<<<<

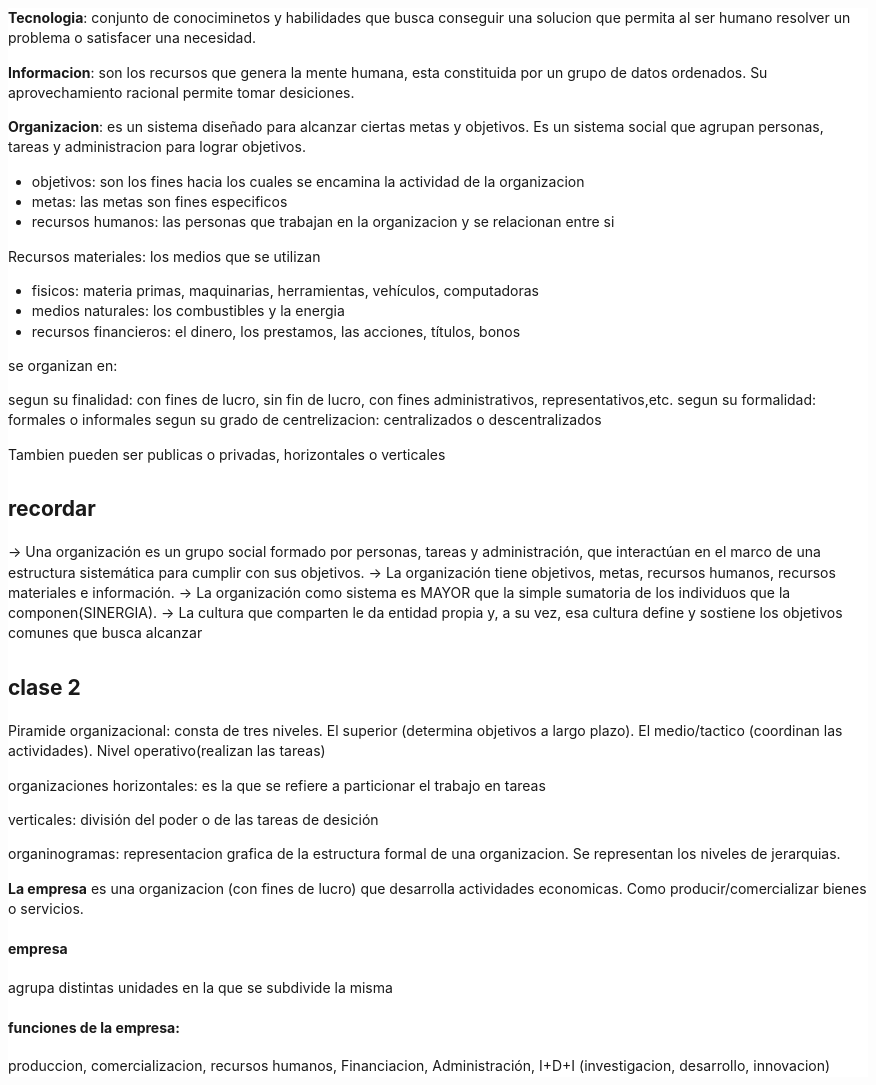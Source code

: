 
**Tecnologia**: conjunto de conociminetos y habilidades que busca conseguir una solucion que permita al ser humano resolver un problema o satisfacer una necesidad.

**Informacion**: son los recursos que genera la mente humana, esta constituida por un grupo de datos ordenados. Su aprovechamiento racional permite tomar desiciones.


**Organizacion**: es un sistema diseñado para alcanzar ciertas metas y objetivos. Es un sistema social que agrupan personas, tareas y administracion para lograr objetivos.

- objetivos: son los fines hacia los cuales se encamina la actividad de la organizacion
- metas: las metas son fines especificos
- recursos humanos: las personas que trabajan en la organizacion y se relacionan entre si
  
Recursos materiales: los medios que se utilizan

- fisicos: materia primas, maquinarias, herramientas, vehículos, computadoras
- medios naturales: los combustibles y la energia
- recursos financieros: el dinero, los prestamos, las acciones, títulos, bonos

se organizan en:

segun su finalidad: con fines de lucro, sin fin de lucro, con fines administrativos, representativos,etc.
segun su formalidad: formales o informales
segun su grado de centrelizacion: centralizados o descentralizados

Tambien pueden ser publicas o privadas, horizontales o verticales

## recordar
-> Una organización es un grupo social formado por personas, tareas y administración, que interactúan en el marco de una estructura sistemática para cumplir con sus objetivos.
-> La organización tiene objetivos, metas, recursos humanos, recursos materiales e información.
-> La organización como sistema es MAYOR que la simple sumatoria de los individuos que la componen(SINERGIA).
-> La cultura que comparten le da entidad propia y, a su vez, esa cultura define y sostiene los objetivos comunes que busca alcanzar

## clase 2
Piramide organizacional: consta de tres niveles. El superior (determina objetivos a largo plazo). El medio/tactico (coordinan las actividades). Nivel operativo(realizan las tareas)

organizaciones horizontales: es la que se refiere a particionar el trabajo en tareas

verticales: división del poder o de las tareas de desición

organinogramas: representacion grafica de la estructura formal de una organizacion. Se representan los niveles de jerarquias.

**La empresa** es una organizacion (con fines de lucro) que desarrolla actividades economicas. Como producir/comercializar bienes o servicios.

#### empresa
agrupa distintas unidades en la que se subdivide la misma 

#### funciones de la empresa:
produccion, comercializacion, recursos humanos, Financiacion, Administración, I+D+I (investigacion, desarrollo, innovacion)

>>>>
<<<<

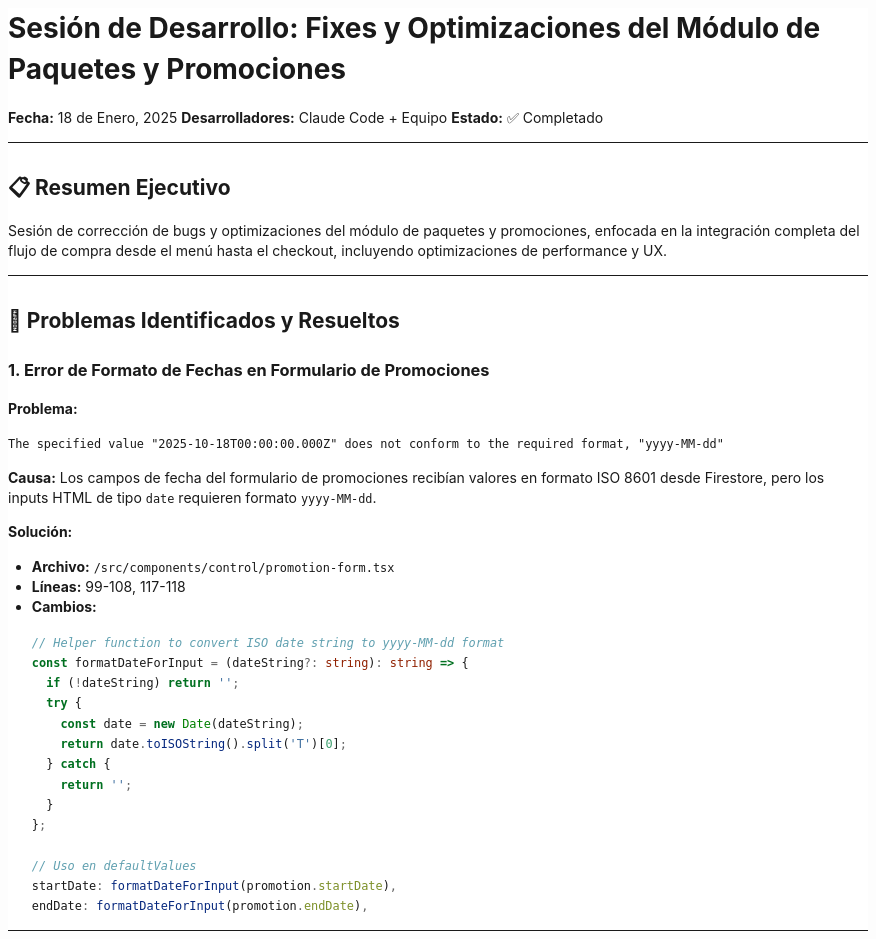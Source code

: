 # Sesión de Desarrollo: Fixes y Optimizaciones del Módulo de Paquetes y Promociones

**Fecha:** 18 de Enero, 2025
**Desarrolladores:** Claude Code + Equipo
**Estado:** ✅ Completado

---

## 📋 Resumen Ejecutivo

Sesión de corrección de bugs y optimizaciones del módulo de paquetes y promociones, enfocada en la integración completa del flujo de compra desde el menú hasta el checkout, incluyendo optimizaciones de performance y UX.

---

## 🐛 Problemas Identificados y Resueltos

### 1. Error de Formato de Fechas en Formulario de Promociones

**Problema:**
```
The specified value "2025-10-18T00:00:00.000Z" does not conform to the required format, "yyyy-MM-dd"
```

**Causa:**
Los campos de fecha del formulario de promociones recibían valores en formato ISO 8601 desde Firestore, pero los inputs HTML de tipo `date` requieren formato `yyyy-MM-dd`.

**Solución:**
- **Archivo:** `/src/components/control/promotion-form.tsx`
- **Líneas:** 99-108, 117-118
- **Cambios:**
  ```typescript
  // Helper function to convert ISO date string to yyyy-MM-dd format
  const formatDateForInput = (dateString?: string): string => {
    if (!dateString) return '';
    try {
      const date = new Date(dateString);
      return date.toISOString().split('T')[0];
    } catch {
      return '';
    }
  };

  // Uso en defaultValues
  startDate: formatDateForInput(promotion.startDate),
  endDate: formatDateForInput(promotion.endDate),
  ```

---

>>>>

Activity —
Answer with a number only: how many lines above include the word "grupo"?

Response to this task —
2